Given the entries below, please return each one exactly.

Given information START

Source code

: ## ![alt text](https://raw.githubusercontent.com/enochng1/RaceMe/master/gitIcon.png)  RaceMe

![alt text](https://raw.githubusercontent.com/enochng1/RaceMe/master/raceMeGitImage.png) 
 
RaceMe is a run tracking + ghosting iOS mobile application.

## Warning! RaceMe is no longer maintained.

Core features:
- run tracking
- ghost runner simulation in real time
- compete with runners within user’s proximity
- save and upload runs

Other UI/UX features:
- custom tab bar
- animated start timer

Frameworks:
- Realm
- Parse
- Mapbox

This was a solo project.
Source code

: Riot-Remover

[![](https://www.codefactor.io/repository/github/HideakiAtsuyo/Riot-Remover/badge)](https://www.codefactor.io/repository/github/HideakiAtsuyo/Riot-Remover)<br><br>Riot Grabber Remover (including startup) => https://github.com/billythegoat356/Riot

Given information END

# Output of the exercise
Source code

: ## ![alt text](https://raw.githubusercontent.com/enochng1/RaceMe/master/gitIcon.png)  RaceMe

![alt text](https://raw.githubusercontent.com/enochng1/RaceMe/master/raceMeGitImage.png) 
 
RaceMe is a run tracking + ghosting iOS mobile application.

## Warning! RaceMe is no longer maintained.

Core features:
- run tracking
- ghost runner simulation in real time
- compete with runners within user’s proximity
- save and upload runs

Other UI/UX features:
- custom tab bar
- animated start timer

Frameworks:
- Realm
- Parse
- Mapbox

This was a solo project.
Source code

: Riot-Remover

[![](https://www.codefactor.io/repository/github/HideakiAtsuyo/Riot-Remover/badge)](https://www.codefactor.io/repository/github/HideakiAtsuyo/Riot-Remover)<br><br>Riot Grabber Remover (including startup) => https://github.com/billythegoat356/Riot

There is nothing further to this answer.